Em 16.12.2009, passei a exercer minhas funções judicantes perante este juízo. Em 20.12.2009, adveio o recesso forense e concomitantemente, o gozo de minhas férias. Destarte, efetivamente passei a atuar nesta unidade jurisdicional em 04.02.2010. Impossível, pois, em tão curto espaço de tempo, afastar a indesejável eiva da demora processual, agravada pela necessária fase de adaptações técnicas do novo PROJUDI 2.

Consta em tal sistema processos a mim conclusos em época anterior ao início de minhas atividades judiciais neste juízo.

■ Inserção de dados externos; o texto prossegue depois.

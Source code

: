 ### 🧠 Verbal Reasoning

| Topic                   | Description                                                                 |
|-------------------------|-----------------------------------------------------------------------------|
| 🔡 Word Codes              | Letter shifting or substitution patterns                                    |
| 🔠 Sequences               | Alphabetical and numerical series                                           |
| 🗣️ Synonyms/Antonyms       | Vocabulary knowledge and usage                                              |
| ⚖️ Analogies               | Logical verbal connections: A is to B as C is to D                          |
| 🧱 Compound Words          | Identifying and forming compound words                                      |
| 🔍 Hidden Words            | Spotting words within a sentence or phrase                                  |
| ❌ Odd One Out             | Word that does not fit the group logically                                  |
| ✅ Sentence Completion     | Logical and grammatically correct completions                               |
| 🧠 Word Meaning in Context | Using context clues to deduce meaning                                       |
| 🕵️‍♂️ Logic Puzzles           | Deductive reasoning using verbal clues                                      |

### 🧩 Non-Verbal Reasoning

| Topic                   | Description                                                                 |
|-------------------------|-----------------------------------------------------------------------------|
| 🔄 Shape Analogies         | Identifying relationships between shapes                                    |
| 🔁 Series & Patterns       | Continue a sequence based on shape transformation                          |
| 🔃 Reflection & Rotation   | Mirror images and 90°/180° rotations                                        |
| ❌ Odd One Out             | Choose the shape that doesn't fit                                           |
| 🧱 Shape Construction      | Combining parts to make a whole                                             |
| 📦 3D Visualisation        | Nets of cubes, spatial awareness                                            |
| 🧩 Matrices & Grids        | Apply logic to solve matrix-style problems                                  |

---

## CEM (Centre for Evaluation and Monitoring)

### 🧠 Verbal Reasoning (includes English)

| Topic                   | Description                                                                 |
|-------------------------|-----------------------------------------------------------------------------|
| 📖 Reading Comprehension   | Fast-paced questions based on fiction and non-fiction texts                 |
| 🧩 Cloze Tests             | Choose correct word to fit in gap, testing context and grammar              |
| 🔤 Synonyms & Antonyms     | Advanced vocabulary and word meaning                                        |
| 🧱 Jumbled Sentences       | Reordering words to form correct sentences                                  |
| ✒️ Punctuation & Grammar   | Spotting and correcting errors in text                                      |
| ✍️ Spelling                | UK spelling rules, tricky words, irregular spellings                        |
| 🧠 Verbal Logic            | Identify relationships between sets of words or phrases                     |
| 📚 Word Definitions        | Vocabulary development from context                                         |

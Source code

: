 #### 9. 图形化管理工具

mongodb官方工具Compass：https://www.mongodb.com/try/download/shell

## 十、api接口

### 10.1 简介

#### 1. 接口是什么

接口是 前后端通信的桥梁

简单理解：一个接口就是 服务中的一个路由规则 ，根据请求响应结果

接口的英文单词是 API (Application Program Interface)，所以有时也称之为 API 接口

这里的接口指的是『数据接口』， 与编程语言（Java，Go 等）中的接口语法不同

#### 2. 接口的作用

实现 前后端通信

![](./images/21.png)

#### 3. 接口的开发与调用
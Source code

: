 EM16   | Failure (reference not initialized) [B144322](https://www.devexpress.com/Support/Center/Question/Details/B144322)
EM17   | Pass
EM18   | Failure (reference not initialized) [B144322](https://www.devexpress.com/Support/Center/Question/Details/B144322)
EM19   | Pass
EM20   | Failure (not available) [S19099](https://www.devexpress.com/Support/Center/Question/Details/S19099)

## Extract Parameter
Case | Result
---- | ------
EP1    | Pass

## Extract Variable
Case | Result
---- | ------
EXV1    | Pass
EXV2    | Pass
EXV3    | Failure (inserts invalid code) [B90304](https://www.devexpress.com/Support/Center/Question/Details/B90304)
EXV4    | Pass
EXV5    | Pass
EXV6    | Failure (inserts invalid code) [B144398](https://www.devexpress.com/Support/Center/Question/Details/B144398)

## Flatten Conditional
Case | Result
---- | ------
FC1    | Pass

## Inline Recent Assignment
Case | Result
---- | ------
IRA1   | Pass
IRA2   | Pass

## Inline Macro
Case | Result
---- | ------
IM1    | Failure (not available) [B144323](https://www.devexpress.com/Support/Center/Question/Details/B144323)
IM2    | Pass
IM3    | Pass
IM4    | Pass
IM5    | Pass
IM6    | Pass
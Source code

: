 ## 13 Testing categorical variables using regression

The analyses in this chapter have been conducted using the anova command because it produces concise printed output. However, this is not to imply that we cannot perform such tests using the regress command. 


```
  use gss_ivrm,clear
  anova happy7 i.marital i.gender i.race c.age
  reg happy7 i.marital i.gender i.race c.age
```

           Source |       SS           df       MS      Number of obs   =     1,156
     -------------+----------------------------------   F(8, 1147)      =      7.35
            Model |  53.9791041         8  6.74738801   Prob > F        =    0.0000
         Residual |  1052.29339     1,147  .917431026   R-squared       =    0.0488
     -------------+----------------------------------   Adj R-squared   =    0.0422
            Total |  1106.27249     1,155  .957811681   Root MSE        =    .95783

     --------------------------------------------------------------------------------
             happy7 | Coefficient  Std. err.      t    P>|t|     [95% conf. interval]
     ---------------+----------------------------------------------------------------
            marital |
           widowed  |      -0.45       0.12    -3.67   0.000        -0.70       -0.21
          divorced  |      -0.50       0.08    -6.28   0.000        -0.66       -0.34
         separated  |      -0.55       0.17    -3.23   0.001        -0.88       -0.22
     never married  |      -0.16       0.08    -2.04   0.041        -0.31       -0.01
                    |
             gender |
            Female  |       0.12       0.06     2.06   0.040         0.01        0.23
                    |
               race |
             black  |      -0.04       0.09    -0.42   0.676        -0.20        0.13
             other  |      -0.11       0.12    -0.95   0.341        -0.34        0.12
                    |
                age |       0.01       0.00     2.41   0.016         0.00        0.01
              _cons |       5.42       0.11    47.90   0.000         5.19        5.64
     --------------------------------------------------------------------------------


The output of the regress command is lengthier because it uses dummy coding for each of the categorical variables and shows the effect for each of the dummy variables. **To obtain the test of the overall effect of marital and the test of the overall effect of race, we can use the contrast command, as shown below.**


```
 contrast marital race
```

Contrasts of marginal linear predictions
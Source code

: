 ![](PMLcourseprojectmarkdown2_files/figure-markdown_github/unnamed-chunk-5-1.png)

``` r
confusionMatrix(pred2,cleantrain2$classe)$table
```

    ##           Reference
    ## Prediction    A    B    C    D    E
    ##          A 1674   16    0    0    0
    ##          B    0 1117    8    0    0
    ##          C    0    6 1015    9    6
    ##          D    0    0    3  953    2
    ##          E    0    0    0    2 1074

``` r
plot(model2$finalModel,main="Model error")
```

Ademais, os direcionamentos das conclusões estão, na maioria das vezes, equivocados.

Processos que deveriam se imediatamento conclusos parar a análise de medidas urgentes (pedido de tutela antecipada e liminares) encontram-se aguardando a realização de audiência sem que antes tenham sido conclusos ao juiz para a análise de tais medidas urgentes.

Em outros casos, em ações de execução, em que o primeiro despacho seria a determinação do pagamento do débito, sob pena de penhora, foram encaminhadas à conciliação, instrução e julgamento ampliando, de tal sorte, desnecessária e indevidamente, a pauta de audiências deste juízo.

Em síntese, os processos que tramitam neste 2º Juizado Especial Cível de Aparecida de Goiânia há muito são encaminhados à conclusão sem uma prévia análise da real necessidade de tal ato.

E mais: são encaminhados, dentro do sistema, para “pasta” diversa da que realmente deveria estar impedindo, de tal modo, uma ordenamento das decisões, sobretudo no que pertine ao estabelecimento de critérios de prioridade de julgamento.

Além disso, impede as partes e advogados conhecer o tempo real de conclusão dos processos ao novo magistrado, como impossibilita também o julgar de constar há quanto tempo um determinado processo de fato encontra-se a ele concluso.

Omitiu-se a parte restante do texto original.